As developed countries' demand for goods and services is likely to remain weak next year, China will strive to keep its exports of goods and services stable while importing more, senior government officials say.
In 2012, China is expected to see a decline in its exports, which have long been a main driver of its economic growth. Exports rose by 15.9 percent to $157.49 billion in October compared with the same period in 2010 - the lowest growth rate seen for exports in five months, according to the General Administration of Customs.
Weak external demand, coupled with increasing labor costs, have led to the closures of various companies in Dongguan, an export hub in the southern province of Guangdong.
And the future is likely to have worse in store. Europe, China's most important market for exports, may already have entered a recession, bogged down by the debt troubles of several countries there. Wang Tao, an economist with the financial-services firm UBS AG, expects China's exports growth rate to slow down in 2012 because of "significantly weakened external demand". That is likely to lead to a minor shift in China's trade policies.
While at the beginning of 2011, the country had planned to look primarily at the scale and structure of imports, the country's Central Economic Work Conference may also have export stability as a subject on its agenda. Recent remarks by policymakers have hinted that is a likelihood at the annual conference, where broad economic policies will be set for the coming year.
The government plans to provide more financial support for exporters, said Vice-Premier Wang Qishan when he met with Chinese importers and exporters during a visit to Shenyang, the capital of Liaoning province, over the weekend. Import and export companies will also see their taxes reduced, the Xinhua News Agency quoted him as saying.
In particular, the government will pay more attention to the difficulties of small and medium-sized exporters, Wang said. He also called on local governments to help exporters contend with trade disputes.
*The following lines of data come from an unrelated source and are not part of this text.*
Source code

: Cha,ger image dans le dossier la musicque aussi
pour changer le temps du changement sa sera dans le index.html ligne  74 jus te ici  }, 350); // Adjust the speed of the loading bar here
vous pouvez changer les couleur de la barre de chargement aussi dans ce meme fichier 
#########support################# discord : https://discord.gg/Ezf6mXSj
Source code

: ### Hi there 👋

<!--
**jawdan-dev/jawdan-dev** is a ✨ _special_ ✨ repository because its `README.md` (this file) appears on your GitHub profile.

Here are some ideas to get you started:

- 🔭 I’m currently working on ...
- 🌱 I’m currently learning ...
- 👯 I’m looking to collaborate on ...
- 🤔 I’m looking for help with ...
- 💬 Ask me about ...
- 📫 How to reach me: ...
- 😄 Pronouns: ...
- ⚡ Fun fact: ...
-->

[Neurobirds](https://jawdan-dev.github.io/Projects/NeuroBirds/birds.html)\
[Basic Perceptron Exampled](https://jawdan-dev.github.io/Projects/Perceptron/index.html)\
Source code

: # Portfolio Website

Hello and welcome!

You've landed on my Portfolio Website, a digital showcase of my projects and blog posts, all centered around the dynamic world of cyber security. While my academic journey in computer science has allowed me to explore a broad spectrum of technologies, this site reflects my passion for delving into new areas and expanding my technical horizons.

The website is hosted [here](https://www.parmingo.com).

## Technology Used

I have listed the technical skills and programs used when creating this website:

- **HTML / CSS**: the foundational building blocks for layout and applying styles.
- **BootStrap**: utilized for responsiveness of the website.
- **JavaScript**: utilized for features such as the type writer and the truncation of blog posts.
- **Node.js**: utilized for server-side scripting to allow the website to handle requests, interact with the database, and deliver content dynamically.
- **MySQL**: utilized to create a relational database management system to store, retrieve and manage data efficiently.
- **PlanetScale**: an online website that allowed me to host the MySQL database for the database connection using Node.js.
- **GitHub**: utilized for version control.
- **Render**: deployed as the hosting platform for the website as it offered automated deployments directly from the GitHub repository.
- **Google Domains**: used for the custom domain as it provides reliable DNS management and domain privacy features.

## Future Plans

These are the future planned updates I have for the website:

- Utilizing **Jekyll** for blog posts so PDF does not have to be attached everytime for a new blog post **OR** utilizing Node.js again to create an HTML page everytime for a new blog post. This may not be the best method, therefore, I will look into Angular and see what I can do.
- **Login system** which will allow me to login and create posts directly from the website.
Zhong Shan, deputy minister of commerce, said recently that the ministry will try to sustain exports of products that have long been cheaply made in China while further promoting exports of products with high-added value.
It will also change export practices by promoting technology, branding, quality and service, said Shen Danyang, a spokesman for the commerce ministry.
The decrease in exports is in contrast to the rapid increase seen recently in the value of imports, expected to reach $360 billion this year.
The government will push to increase imports, Wang said at the meeting. It will also remove some of the "unreasonable barriers" entailed in importing and make it more convenient to bring goods and services into the country, he said.
"With policy easing under way and another investment-biased stimulus coming, we expect imports to outpace exports," Wang Tao said in the report. "The share of consumer goods imports is expected to rise gradually as China moves to promote domestic consumption."